In [None]:
import pandas as pd

### Data Types: all objects in python have a type. You can check the type by using the _type()_ function. Here are a few standard ones

In [None]:
type(1.5)

In [None]:
type(3)

In [None]:
type('abc')

In [None]:
type(True)

### You can convert between types

In [None]:
float(1)

In [None]:
str(1)

In [None]:
int('9')

In [None]:
int(9.9)

### DataFrames also have a type

In [None]:
accidents = pd.read_csv('data/Traffic_Accidents.csv')

In [None]:
type(accidents)

### And each column has a type

In [None]:
accidents.info()

In [None]:
accidents.dtypes

In [None]:
accidents.head()

### One data type you will encounter is a `datetime`

### The `Date and Time` column in the `accidents` dataframe is treated as an `object` but we can convert it to a different type, such as a `datetime` 

In [None]:
# Let's convert the 'Date and Time' column to a datetime and assign it back to itself
accidents['Date and Time'] = pd.to_datetime(accidents['Date and Time'])
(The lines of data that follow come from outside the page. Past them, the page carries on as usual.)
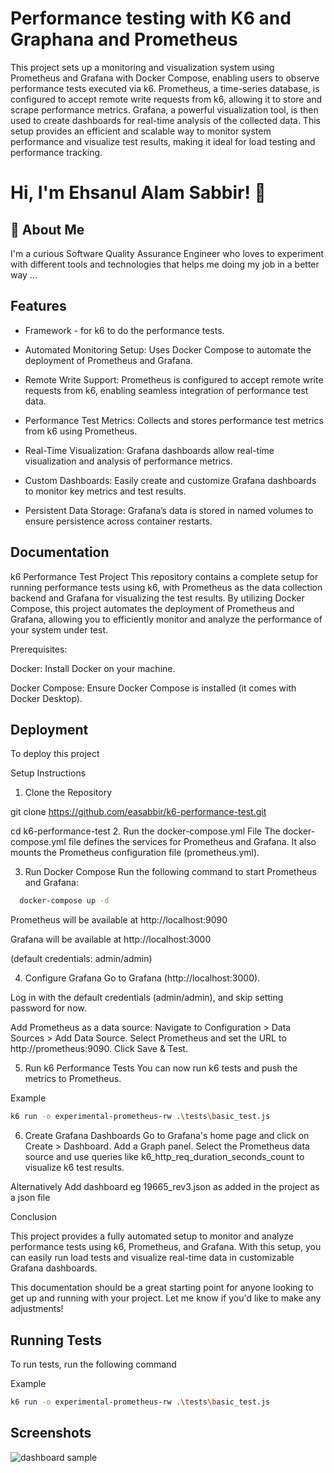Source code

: 
# Performance testing with K6 and Graphana and Prometheus

This project sets up a monitoring and visualization system using Prometheus and Grafana with Docker Compose, enabling users to observe performance tests executed via k6. Prometheus, a time-series database, is configured to accept remote write requests from k6, allowing it to store and scrape performance metrics. Grafana, a powerful visualization tool, is then used to create dashboards for real-time analysis of the collected data. This setup provides an efficient and scalable way to monitor system performance and visualize test results, making it ideal for load testing and performance tracking.


# Hi, I'm Ehsanul Alam Sabbir! 👋


## 🚀 About Me
I'm a curious Software Quality Assurance Engineer who loves to experiment with different tools and technologies that helps me doing my job in a better way ...


## Features

- Framework - for k6 to do the performance tests.

- Automated Monitoring Setup: Uses Docker Compose to automate the deployment of Prometheus and Grafana.

- Remote Write Support: Prometheus is configured to accept remote write requests from k6, enabling seamless integration of performance test data.

- Performance Test Metrics: Collects and stores performance test metrics from k6 using Prometheus.

- Real-Time Visualization: Grafana dashboards allow real-time visualization and analysis of performance metrics.

- Custom Dashboards: Easily create and customize Grafana dashboards to monitor key metrics and test results.

- Persistent Data Storage: Grafana’s data is stored in named volumes to ensure persistence across container restarts.


## Documentation

k6 Performance Test Project
This repository contains a complete setup for running performance tests using k6, with Prometheus as the data collection backend and Grafana for visualizing the test results. By utilizing Docker Compose, this project automates the deployment of Prometheus and Grafana, allowing you to efficiently monitor and analyze the performance of your system under test.


Prerequisites:

Docker: Install Docker on your machine.

Docker Compose: Ensure Docker Compose is installed (it comes with Docker Desktop).

## Deployment

To deploy this project


Setup Instructions
1. Clone the Repository

git clone https://github.com/easabbir/k6-performance-test.git

cd k6-performance-test
2. Run the docker-compose.yml File
The docker-compose.yml file defines the services for Prometheus and Grafana. It also mounts the Prometheus configuration file (prometheus.yml).

3. Run Docker Compose
Run the following command to start Prometheus and Grafana:

```bash
  docker-compose up -d
```

Prometheus will be available at http://localhost:9090

Grafana will be available at http://localhost:3000 

(default credentials: admin/admin)

4. Configure Grafana
Go to Grafana (http://localhost:3000).


Log in with the default credentials (admin/admin), and skip setting password for now.


Add Prometheus as a data source:
Navigate to Configuration > Data Sources > Add Data Source.
Select Prometheus and set the URL to http://prometheus:9090.
Click Save & Test.




5. Run k6 Performance Tests
You can now run k6 tests and push the metrics to Prometheus.



Example 
```bash
k6 run -o experimental-prometheus-rw .\tests\basic_test.js
```

6. Create Grafana Dashboards
Go to Grafana's home page and click on Create > Dashboard.
Add a Graph panel.
Select the Prometheus data source and use queries like k6_http_req_duration_seconds_count to visualize k6 test results.

Alternatively Add dashboard eg 19665_rev3.json as added in the project as a json file


Conclusion

This project provides a fully automated setup to monitor and analyze performance tests using k6, Prometheus, and Grafana. With this setup, you can easily run load tests and visualize real-time data in customizable Grafana dashboards.

This documentation should be a great starting point for anyone looking to get up and running with your project. Let me know if you'd like to make any adjustments!
## Running Tests

To run tests, run the following command


Example 
```bash
k6 run -o experimental-prometheus-rw .\tests\basic_test.js
```
## Screenshots
![dashboard sample](https://github.com/user-attachments/assets/92317abf-2878-4fae-a7c5-4c2353bda976)


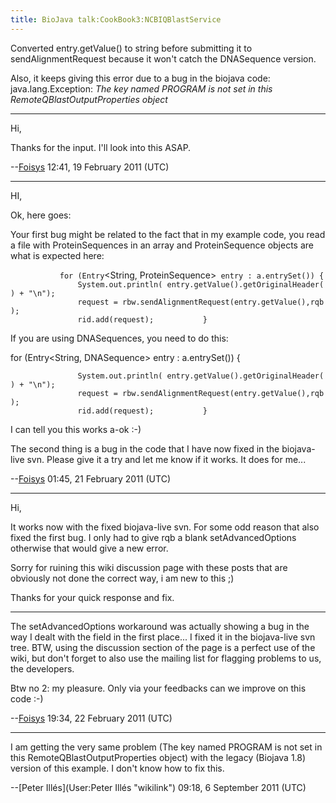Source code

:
 ```yaml
---
title: BioJava talk:CookBook3:NCBIQBlastService
---
```


Converted entry.getValue() to string before submitting it to
sendAlignmentRequest because it won't catch the DNASequence version.

Also, it keeps giving this error due to a bug in the biojava code:
java.lang.Exception: *The key named PROGRAM is not set in this
RemoteQBlastOutputProperties object*

------------------------------------------------------------------------

Hi,

Thanks for the input. I'll look into this ASAP.

--[Foisys](User:Foisys "wikilink") 12:41, 19 February 2011 (UTC)

------------------------------------------------------------------------

HI,

Ok, here goes:

Your first bug might be related to the fact that in my example code, you
read a file with ProteinSequences in an array and ProteinSequence
objects are what is expected here:

<java>

`           for (Entry`<String, ProteinSequence>` entry : a.entrySet()) {`  
`               System.out.println( entry.getValue().getOriginalHeader() + "\n");`  
`               request = rbw.sendAlignmentRequest(entry.getValue(),rqb);`  
`               rid.add(request);           }`

</java>

If you are using DNASequences, you need to do this:

<java> for (Entry<String, DNASequence> entry : a.entrySet()) {

`               System.out.println( entry.getValue().getOriginalHeader() + "\n");`  
`               request = rbw.sendAlignmentRequest(entry.getValue(),rqb);`  
`               rid.add(request);           }`

</java>

I can tell you this works a-ok :-)

The second thing is a bug in the code that I have now fixed in the
biojava-live svn. Please give it a try and let me know if it works. It
does for me...

--[Foisys](User:Foisys "wikilink") 01:45, 21 February 2011 (UTC)

------------------------------------------------------------------------

Hi,

It works now with the fixed biojava-live svn. For some odd reason that
also fixed the first bug. I only had to give rqb a blank
setAdvancedOptions otherwise that would give a new error.

Sorry for ruining this wiki discussion page with these posts that are
obviously not done the correct way, i am new to this ;)

Thanks for your quick response and fix.

------------------------------------------------------------------------

The setAdvancedOptions workaround was actually showing a bug in the way
I dealt with the field in the first place... I fixed it in the
biojava-live svn tree. BTW, using the discussion section of the page is
a perfect use of the wiki, but don't forget to also use the mailing list
for flagging problems to us, the developers.

Btw no 2: my pleasure. Only via your feedbacks can we improve on this
code :-)

--[Foisys](User:Foisys "wikilink") 19:34, 22 February 2011 (UTC)

------------------------------------------------------------------------

I am getting the very same problem (The key named PROGRAM is not set in
this RemoteQBlastOutputProperties object) with the legacy (Biojava 1.8)
version of this example. I don't know how to fix this.

--[Peter Illés](User:Peter Illés "wikilink") 09:18, 6 September 2011
(UTC)
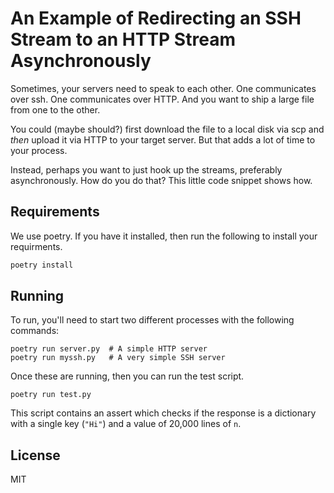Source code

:# An Example of Redirecting an SSH Stream to an HTTP Stream Asynchronously

Sometimes, your servers need to speak to each other. One communicates over ssh.
One communicates over HTTP. And you want to ship a large file from one to the
other.

You could (maybe should?) first download the file to a local disk via scp
and _then_ upload it via HTTP to your target server. But that adds a lot of
time to your process.

Instead, perhaps you want to just hook up the streams, preferably asynchronously.
How do you do that? This little code snippet shows how.

## Requirements

We use poetry. If you have it installed, then run the following to install your requirments.

```bash
poetry install
```

## Running

To run, you'll need to start two different processes with the following commands:

```
poetry run server.py  # A simple HTTP server
poetry run myssh.py   # A very simple SSH server
```

Once these are running, then you can run the test script.

```
poetry run test.py
```

This script contains an assert which checks if the response is a dictionary with a single key
(`"Hi"`) and a value of 20,000 lines of `n`.

## License

MIT
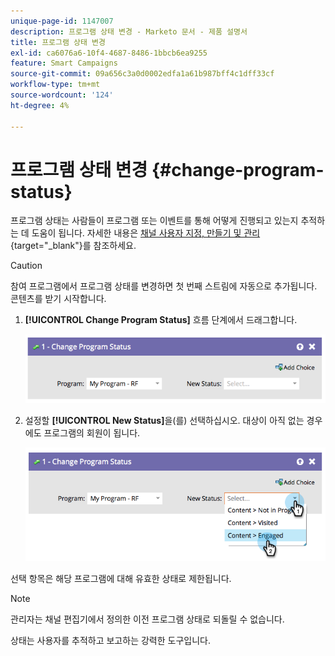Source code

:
 ```yaml
---
unique-page-id: 1147007
description: 프로그램 상태 변경 - Marketo 문서 - 제품 설명서
title: 프로그램 상태 변경
exl-id: ca6076a6-10f4-4687-8486-1bbcb6ea9255
feature: Smart Campaigns
source-git-commit: 09a656c3a0d0002edfa1a61b987bff4c1dff33cf
workflow-type: tm+mt
source-wordcount: '124'
ht-degree: 4%

---
```


# 프로그램 상태 변경 {#change-program-status}

프로그램 상태는 사람들이 프로그램 또는 이벤트를 통해 어떻게 진행되고 있는지 추적하는 데 도움이 됩니다. 자세한 내용은 [채널 사용자 지정, 만들기 및 관리](/help/marketo/product-docs/administration/tags/create-a-program-channel.md){target="_blank"}를 참조하세요.

>[!CAUTION]
>
>참여 프로그램에서 프로그램 상태를 변경하면 첫 번째 스트림에 자동으로 추가됩니다. 콘텐츠를 받기 시작합니다.

1. **[!UICONTROL Change Program Status]** 흐름 단계에서 드래그합니다.

   ![](assets/change-program-status-1.png)

1. 설정할 **[!UICONTROL New Status]**&#x200B;을(를) 선택하십시오. 대상이 아직 없는 경우에도 프로그램의 회원이 됩니다.

   ![](assets/change-program-status-2.png)

선택 항목은 해당 프로그램에 대해 유효한 상태로 제한됩니다.

>[!NOTE]
>
>관리자는 채널 편집기에서 정의한 이전 프로그램 상태로 되돌릴 수 없습니다.

상태는 사용자를 추적하고 보고하는 강력한 도구입니다.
# pd.to_datetime will infer the different date and time components of the string.
# If the datetime is in a strange format or you want to be explicit you can use the 'format' argument
# You will have to use datetime symbols: 
# https://docs.python.org/3/library/datetime.html#strftime-and-strptime-behavior

# It will take a second to run...

In [None]:
# Now the column is a datetime64[ns]
accidents.dtypes

In [None]:
# The values in the Date and Time column look different now
accidents.head()

In [None]:
# And we can see each value is a timestamp
accidents.loc[0, 'Date and Time']

### Once you have a `datetime` object, you can pull out [individual parts](https://pandas.pydata.org/pandas-docs/stable/reference/api/pandas.Series.dt.html)
- Use `.dt` to specify a datetime attribute/function and then what you want to pull out
- Pull out the month from the 'Date and Time' column and save it to a new column called 'month'

In [None]:
accidents['month'] = accidents['Date and Time'].dt.month
accidents.head()

#### What is the maximum number of cars involved in a single accident in July?
- subset the `accidents` DataFrame to get the July accidents
- find the maximum `Number of Motor Vehicles` for accidents that happened in July


In [None]:
july_accidents = accidents[accidents['month']==7]
july_accidents.head()

In [None]:
july_accidents['Number of Motor Vehicles'].max()

In [None]:
july_accidents.nlargest(1, 'Number of Motor Vehicles')

In [None]:
# How many accidents happened in December?
(accidents['month']==12).sum()

### There are [many different attributes associated with datetimes](https://towardsdatascience.com/working-with-datetime-in-pandas-dataframe-663f7af6c587)

In [None]:
accidents['Date and Time'].dt.time.head()

In [None]:
accidents['Date and Time'].dt.date.head()

In [None]:
accidents['Date and Time'].dt.weekday.head()

In [None]:
accidents['Date and Time'].dt.is_leap_year.head()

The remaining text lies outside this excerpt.